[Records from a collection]

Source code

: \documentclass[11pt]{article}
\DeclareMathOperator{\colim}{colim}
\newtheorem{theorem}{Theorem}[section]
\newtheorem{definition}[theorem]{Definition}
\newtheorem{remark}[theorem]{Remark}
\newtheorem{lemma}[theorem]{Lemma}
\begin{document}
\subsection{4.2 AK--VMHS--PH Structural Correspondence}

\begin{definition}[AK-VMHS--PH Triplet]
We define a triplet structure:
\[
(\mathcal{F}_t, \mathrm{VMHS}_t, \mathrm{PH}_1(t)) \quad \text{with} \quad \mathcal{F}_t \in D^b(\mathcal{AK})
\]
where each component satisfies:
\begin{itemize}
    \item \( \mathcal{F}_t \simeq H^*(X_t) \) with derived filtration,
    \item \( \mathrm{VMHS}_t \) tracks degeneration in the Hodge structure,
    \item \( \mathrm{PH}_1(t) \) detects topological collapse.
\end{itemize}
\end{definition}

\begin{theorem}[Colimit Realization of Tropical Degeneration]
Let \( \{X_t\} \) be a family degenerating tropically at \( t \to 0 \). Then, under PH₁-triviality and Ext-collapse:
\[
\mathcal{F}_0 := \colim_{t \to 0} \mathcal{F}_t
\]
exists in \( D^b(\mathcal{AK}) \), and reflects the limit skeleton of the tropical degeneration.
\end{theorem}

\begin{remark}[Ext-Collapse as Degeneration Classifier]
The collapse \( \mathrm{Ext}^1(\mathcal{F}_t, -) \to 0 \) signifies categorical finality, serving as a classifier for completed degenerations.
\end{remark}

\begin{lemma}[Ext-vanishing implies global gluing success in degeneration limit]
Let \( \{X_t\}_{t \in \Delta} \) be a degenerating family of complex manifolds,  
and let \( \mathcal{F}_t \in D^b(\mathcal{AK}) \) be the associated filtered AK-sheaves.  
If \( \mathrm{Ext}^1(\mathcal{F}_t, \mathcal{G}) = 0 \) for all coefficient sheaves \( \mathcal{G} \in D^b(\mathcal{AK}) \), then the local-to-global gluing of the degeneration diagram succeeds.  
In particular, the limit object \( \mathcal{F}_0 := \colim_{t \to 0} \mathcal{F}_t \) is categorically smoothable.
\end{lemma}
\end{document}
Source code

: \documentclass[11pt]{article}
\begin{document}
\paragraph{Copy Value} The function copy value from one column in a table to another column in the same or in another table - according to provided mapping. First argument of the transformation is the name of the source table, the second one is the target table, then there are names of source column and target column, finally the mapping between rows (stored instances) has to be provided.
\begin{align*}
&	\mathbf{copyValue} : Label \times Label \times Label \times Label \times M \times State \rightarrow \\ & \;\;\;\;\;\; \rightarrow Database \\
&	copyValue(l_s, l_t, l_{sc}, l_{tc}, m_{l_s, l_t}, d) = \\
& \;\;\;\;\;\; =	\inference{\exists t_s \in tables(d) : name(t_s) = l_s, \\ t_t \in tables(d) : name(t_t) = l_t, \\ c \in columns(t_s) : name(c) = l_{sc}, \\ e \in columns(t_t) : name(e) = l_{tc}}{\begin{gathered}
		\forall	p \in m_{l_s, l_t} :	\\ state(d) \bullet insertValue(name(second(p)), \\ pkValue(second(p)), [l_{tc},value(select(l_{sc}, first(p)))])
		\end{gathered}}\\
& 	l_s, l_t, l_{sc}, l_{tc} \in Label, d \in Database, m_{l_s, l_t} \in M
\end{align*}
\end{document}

▸ **Activity**: If a line falls between the first line of the entries and the line containing "be a degenerating", or is one of those two, restate it word for word; leave all other lines out.

▸ **Written reply**:
Source code

: \documentclass[11pt]{article}
\DeclareMathOperator{\colim}{colim}
\newtheorem{theorem}{Theorem}[section]
\newtheorem{definition}[theorem]{Definition}
\newtheorem{remark}[theorem]{Remark}
\newtheorem{lemma}[theorem]{Lemma}
\begin{document}
\subsection{4.2 AK--VMHS--PH Structural Correspondence}

\begin{definition}[AK-VMHS--PH Triplet]
We define a triplet structure:
\[
(\mathcal{F}_t, \mathrm{VMHS}_t, \mathrm{PH}_1(t)) \quad \text{with} \quad \mathcal{F}_t \in D^b(\mathcal{AK})
\]
where each component satisfies:
\begin{itemize}
    \item \( \mathcal{F}_t \simeq H^*(X_t) \) with derived filtration,
    \item \( \mathrm{VMHS}_t \) tracks degeneration in the Hodge structure,
    \item \( \mathrm{PH}_1(t) \) detects topological collapse.
\end{itemize}
\end{definition}

\begin{theorem}[Colimit Realization of Tropical Degeneration]
Let \( \{X_t\} \) be a family degenerating tropically at \( t \to 0 \). Then, under PH₁-triviality and Ext-collapse:
\[
\mathcal{F}_0 := \colim_{t \to 0} \mathcal{F}_t
\]
exists in \( D^b(\mathcal{AK}) \), and reflects the limit skeleton of the tropical degeneration.
\end{theorem}

\begin{remark}[Ext-Collapse as Degeneration Classifier]
The collapse \( \mathrm{Ext}^1(\mathcal{F}_t, -) \to 0 \) signifies categorical finality, serving as a classifier for completed degenerations.
\end{remark}

\begin{lemma}[Ext-vanishing implies global gluing success in degeneration limit]
Let \( \{X_t\}_{t \in \Delta} \) be a degenerating family of complex manifolds,  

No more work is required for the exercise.